"""

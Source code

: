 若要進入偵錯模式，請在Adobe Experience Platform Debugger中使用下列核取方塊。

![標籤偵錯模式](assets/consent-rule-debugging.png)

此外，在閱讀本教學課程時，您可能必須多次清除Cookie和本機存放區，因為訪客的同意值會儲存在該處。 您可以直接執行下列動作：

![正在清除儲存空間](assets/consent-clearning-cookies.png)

"""
"""

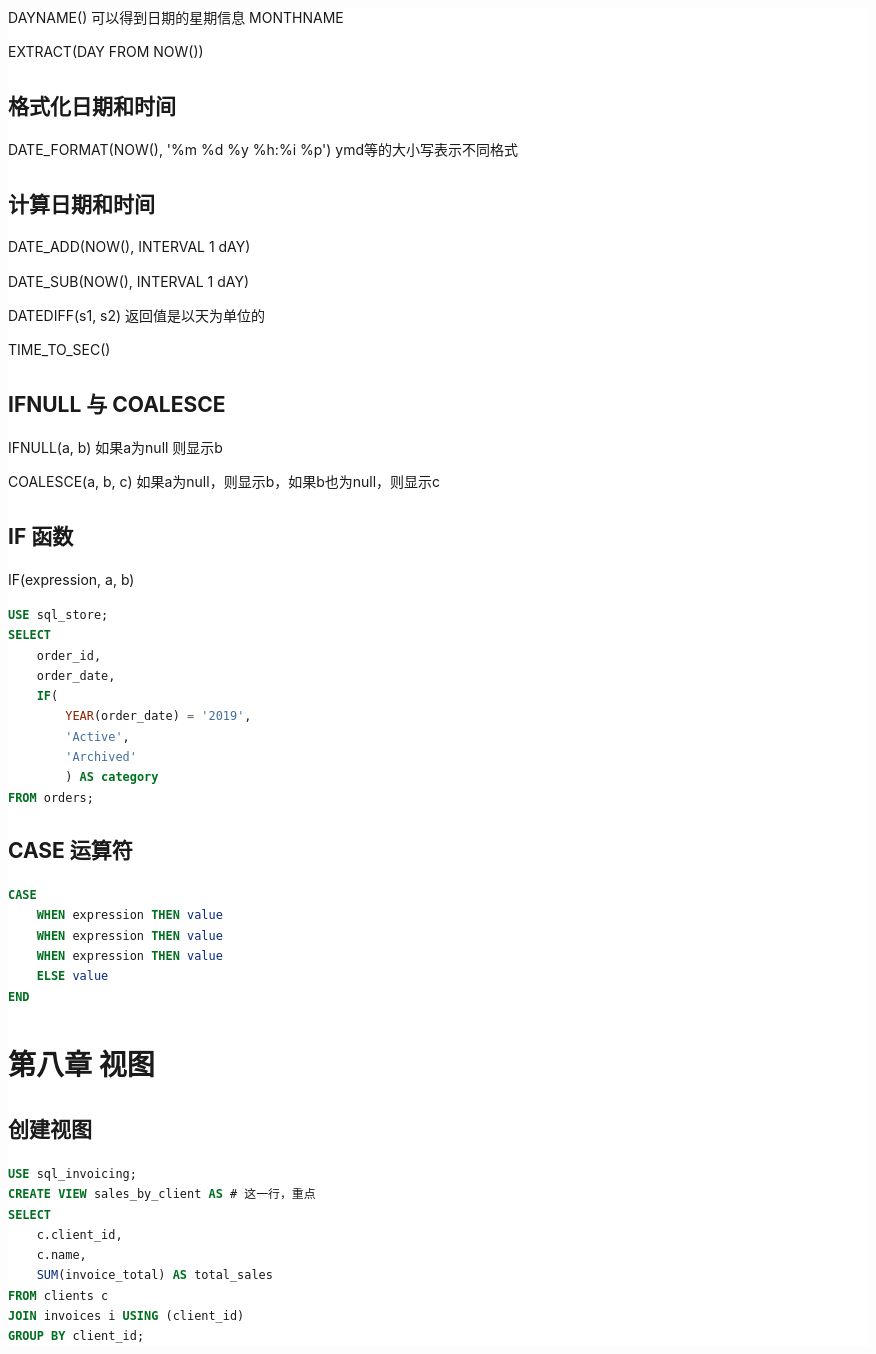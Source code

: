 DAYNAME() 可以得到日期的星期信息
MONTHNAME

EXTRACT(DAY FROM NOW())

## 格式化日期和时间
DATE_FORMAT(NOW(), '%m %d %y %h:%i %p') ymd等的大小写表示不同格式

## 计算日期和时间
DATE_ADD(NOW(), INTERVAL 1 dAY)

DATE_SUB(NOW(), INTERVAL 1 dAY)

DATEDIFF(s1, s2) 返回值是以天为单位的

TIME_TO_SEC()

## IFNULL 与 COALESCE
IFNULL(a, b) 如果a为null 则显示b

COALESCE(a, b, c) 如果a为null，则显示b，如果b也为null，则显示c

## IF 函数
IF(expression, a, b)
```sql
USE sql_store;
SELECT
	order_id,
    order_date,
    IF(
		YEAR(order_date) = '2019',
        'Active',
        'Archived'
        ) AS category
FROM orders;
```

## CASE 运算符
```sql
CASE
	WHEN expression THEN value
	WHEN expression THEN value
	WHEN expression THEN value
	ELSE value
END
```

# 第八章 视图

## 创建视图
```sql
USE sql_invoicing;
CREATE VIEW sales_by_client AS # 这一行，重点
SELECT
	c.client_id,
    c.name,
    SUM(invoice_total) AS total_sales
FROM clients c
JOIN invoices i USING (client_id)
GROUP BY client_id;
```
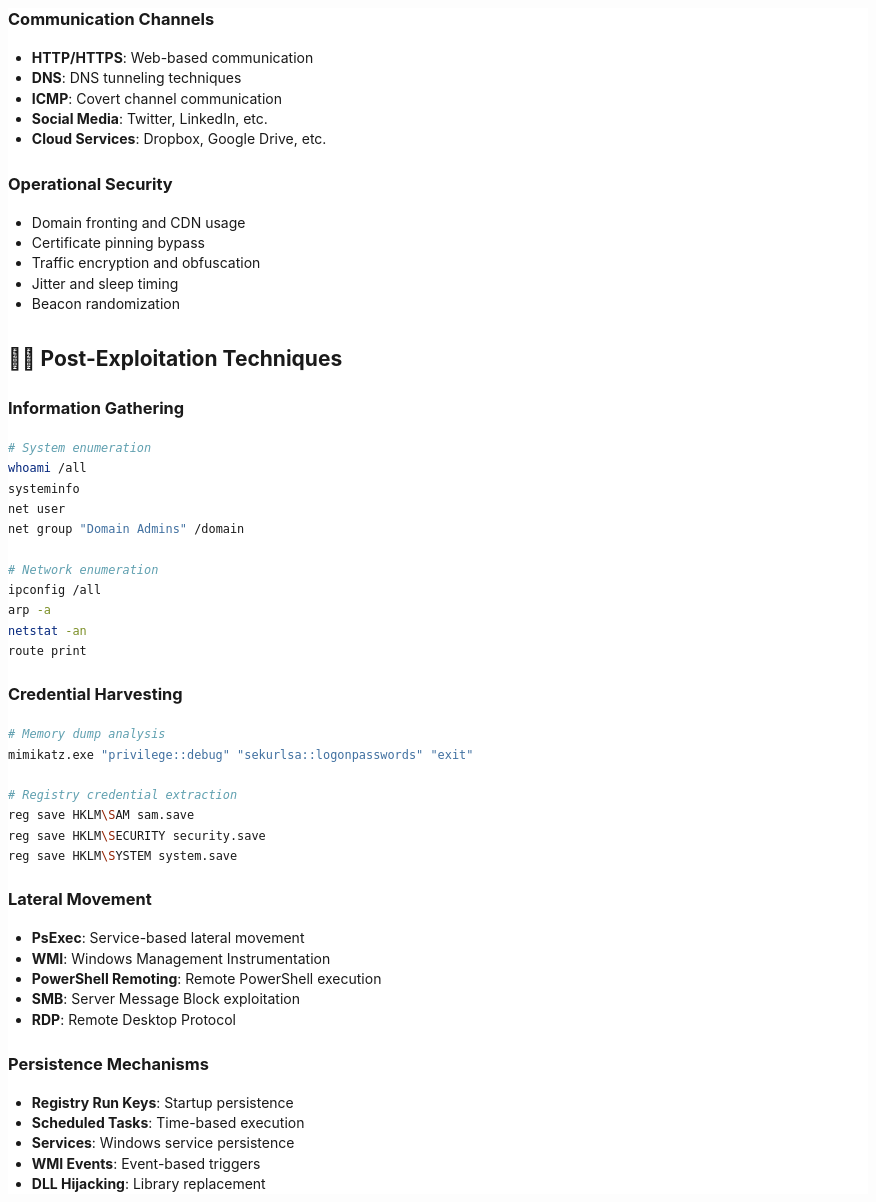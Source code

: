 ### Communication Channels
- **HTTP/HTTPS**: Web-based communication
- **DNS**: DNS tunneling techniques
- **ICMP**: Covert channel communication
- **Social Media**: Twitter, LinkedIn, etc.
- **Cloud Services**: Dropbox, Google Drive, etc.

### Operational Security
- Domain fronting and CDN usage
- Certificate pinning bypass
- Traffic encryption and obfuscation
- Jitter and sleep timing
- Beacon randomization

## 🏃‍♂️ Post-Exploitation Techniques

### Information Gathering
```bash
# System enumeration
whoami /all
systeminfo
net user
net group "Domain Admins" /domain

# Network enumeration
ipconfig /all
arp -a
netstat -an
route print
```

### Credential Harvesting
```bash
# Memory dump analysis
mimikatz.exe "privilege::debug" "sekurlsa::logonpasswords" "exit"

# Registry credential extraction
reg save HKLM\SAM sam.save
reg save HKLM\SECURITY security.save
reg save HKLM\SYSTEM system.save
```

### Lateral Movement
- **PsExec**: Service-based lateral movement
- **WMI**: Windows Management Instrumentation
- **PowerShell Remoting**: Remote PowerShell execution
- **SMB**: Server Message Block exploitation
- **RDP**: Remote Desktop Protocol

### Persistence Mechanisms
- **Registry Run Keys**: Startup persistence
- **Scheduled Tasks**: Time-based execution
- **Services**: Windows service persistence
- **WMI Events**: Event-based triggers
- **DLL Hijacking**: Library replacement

"""

- Task requirements
Tally the lines of the records that contain the word "enumeration" and state the total alone.

- Solution to this exercise
2